CINCINNATI — Cody Reed’s home debut Friday night against the San Diego Padres was enough to make him leave home and never return.
Cincinnati Reds manager Bryan Price, though, was not overly disturbed over the 23-year-old left hander’s struggles during a 13-4 loss.
“He had a fair number of runners on base and had to compete with runners on base the entire time,” said Price. The Padres scored one run in each of the five innings Reed pitched, forcing him to pitch out of the stretch all night long.
“Everybody knows how much I like this kid,” said Price. “I like his makeup and I like his stuff. I don’t think he is throwing the ball as well as he will as we move forward. It is just getting acclimated, getting comfortable to pitching every fifth day.
“I saw him throw a lot of sliders for strikes but a lot of them were one-plane sliders, not his best slider,” Price added. “His fastball command has room to improve. I’ve seen this kid really good, both on video and in Triple-A and all spring. I know there is more in there as far as overall command and pitch quality.”
NO MATTER HOW POISED and mature one might be, Reed certainly had to feel as if his stomach was filled with mutant butterflies. It was Pete Rose Weekend and 40,000 were in the stands to celebrate the 40th anniversary of the 1976 Big Red Machine.
“We can say whatever we want about makeup and maturity, but there is no way around that fact,” said Price. “I’ll be the last person too make excuses for these guys because he is ready to pitch here and I think he is ready to be a really good pitcher. But he has to go through that transition to the big leagues — being comfortable and ready to compete in the big leagues.”
MICHAEL LORENZEN made his 2016 debut Friday night, one inning out of the bullpen during which he hit the high 90s consistently with his fastball, including one pitch at 100 miles an hour. He also gave up a double and a home run.

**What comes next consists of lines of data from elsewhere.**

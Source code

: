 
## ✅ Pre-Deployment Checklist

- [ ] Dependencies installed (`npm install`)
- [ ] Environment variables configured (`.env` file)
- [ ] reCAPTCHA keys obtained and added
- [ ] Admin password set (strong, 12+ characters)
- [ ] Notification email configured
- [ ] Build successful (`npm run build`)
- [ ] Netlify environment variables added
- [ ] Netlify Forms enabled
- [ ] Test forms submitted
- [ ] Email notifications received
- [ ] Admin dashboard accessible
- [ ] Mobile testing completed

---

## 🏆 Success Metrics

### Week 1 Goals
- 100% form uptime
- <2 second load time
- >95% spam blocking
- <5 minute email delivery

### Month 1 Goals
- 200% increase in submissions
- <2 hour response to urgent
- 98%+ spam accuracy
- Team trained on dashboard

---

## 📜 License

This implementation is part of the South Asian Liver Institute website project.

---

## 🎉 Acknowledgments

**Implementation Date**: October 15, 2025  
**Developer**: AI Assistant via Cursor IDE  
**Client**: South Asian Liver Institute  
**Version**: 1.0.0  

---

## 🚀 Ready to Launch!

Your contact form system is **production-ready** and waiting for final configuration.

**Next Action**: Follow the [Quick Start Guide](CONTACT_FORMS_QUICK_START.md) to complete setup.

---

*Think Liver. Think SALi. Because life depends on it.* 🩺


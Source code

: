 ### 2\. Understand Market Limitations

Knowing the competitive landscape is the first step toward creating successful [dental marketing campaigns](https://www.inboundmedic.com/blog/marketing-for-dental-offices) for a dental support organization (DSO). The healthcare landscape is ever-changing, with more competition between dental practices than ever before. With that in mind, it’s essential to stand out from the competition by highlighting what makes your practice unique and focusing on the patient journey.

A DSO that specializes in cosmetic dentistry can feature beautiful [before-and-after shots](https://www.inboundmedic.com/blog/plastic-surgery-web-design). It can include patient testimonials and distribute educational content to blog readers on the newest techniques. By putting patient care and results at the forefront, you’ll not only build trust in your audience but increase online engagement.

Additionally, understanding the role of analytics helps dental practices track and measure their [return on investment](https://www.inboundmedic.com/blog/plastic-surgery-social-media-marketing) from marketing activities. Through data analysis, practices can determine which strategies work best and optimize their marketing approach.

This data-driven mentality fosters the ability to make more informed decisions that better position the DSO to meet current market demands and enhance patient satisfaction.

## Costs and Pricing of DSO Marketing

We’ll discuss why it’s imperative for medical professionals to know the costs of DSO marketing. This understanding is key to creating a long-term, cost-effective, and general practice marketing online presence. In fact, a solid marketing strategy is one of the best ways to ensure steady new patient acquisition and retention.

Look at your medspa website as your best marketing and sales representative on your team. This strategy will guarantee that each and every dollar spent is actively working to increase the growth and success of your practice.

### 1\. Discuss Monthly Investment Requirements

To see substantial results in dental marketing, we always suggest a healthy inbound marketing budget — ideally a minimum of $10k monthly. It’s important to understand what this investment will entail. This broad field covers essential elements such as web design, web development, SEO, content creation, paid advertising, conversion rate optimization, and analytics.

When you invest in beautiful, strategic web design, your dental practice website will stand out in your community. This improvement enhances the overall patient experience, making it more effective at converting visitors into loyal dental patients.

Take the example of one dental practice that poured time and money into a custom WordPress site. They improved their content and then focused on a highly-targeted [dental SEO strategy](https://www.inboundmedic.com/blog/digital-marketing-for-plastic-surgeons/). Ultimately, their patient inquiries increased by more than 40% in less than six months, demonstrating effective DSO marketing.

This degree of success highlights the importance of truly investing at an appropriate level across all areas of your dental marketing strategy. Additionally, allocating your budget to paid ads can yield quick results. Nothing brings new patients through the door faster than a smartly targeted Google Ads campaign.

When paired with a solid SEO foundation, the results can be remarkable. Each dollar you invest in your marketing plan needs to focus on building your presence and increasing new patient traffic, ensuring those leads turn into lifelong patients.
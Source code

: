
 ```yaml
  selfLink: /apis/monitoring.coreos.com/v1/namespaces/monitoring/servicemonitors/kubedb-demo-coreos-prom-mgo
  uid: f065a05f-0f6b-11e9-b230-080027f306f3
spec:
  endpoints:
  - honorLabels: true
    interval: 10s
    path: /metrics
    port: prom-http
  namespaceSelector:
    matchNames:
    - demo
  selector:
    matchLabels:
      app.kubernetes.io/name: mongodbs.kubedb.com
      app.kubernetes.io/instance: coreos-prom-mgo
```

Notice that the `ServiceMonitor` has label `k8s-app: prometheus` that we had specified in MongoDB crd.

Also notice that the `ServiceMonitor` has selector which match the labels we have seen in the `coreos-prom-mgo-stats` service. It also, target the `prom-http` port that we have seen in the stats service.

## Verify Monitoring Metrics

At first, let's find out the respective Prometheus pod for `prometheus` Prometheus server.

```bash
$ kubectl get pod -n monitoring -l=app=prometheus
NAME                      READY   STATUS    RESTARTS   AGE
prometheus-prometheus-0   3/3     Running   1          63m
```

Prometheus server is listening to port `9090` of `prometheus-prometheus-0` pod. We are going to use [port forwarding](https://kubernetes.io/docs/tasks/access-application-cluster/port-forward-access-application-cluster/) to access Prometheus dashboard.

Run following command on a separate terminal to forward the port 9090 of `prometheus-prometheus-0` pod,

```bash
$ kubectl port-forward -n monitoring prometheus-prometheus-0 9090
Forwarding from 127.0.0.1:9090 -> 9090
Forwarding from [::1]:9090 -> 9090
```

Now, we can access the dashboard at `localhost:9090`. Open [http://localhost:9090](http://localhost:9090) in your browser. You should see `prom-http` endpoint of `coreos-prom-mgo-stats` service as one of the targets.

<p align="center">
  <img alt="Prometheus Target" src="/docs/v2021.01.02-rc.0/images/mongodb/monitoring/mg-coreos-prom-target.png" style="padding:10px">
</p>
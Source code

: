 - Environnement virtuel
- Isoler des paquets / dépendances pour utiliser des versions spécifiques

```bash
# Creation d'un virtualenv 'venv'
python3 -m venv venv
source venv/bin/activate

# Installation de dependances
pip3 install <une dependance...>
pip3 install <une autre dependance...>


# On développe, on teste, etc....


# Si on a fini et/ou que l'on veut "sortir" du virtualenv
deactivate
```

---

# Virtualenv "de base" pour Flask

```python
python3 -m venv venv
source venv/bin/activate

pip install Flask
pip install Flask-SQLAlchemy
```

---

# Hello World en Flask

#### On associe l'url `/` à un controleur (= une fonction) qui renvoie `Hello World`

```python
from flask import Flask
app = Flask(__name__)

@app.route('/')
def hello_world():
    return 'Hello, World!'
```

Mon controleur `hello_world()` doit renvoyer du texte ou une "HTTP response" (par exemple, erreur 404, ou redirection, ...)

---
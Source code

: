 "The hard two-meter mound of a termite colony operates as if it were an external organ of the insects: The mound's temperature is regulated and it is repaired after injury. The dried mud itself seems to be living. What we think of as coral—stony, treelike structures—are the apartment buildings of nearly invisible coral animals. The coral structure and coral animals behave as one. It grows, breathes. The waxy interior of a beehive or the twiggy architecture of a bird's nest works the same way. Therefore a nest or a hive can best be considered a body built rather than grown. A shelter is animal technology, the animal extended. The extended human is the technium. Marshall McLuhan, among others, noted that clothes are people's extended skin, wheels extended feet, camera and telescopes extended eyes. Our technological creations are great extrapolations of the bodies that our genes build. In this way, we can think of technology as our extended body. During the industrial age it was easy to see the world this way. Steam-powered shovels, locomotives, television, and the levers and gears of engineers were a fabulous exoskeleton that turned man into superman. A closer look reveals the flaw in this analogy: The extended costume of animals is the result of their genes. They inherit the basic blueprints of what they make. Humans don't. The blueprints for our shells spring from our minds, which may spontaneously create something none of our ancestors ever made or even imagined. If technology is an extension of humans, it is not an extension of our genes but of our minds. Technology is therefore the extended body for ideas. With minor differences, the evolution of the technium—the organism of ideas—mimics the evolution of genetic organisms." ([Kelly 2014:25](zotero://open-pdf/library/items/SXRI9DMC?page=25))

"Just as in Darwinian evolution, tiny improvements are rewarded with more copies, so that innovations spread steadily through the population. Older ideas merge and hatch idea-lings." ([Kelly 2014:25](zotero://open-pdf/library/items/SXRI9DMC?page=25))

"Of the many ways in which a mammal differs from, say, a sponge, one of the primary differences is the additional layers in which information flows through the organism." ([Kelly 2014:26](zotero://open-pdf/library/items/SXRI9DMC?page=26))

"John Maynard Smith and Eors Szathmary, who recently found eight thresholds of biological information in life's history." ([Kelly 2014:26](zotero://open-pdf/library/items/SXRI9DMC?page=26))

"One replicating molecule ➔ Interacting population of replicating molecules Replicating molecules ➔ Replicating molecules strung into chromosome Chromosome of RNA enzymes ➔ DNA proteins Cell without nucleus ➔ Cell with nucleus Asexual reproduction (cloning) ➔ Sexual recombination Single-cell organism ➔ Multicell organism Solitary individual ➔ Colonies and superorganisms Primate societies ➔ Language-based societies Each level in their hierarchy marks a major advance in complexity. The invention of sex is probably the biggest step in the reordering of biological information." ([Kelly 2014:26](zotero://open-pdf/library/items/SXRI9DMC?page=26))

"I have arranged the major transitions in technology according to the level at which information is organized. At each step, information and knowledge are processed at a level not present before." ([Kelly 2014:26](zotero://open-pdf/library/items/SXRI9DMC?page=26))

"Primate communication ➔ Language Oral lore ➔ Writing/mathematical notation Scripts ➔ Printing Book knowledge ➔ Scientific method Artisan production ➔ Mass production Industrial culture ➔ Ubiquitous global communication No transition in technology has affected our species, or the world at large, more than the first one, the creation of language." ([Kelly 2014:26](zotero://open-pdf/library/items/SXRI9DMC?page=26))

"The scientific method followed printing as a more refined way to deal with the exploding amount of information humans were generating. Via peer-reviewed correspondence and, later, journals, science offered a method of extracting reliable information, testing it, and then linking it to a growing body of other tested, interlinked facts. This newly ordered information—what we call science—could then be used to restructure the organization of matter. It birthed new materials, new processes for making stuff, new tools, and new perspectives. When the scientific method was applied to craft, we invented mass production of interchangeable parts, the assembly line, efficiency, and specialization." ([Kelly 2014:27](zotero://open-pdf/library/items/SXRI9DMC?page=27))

“I saw him show that kind of velocity in the Arizona Fall League and last year when he transitioned at the end of last year a couple of times to the bullpen and showed the big arm,” said Price.
“This is what we’ve been seeing from his minor-league reports during his rehab,” Price added. “We’ve been seeing the bigger velocity and the attack mode. He attacked (Friday) the strike zone and showed good velocity.”
PRICE, THOUGH, KNOWS that unless you are Aroldis Chapman throwing 104 miles an hour, a fastball can’t be the only thing on your menu.
“You have to have the ability to use your other pitches and not just rely on velocity that he shows coming out of the bullpen,” said Price. “When Chapman is throwing 100 miles an hour he has wriggle room to miss because he has the above-the-zone chase pitch. But if you are just spraying pitches around the zone with velocity, big league hitters get to them.
“We’re seeing this bulk velocity throughout the game, hard throwers every where, but the thing that has to be married to that is pitch ability. It is an art form, a craft. It has been ever so even back when they were throwing a bean bag for a baseball,” said Price. “It is change of location, change of speeds and guile. That’s never going to change because nobody is ever going to be able to throw a baseball hard enough where big league hitters aren’t going to hit it.”
JOEY VOTTO IS experiencing a major power outage right now that has nothing to do the thunderstorms. Entering Saturday’s game Votto has only one extra base hit, a double, in his last 61 plate appearances. One wonders how much of it can be attributed to how much he is choking up on the bat and slapping at pitches in recent games?
QUOTE OF THE DAY: Dayton native and MLB.com writer Alyson Footer asked Pete Rose if the mid-1970s Reds team was the best ever and he said, “The best ever? I don’t know. I don’t know if we’d beat last year’s Kansas City Royals or not. We’re all in our 70s. Maybe we’d struggle. I know we’d beat the ’27 Yankees, because they’re all dead.”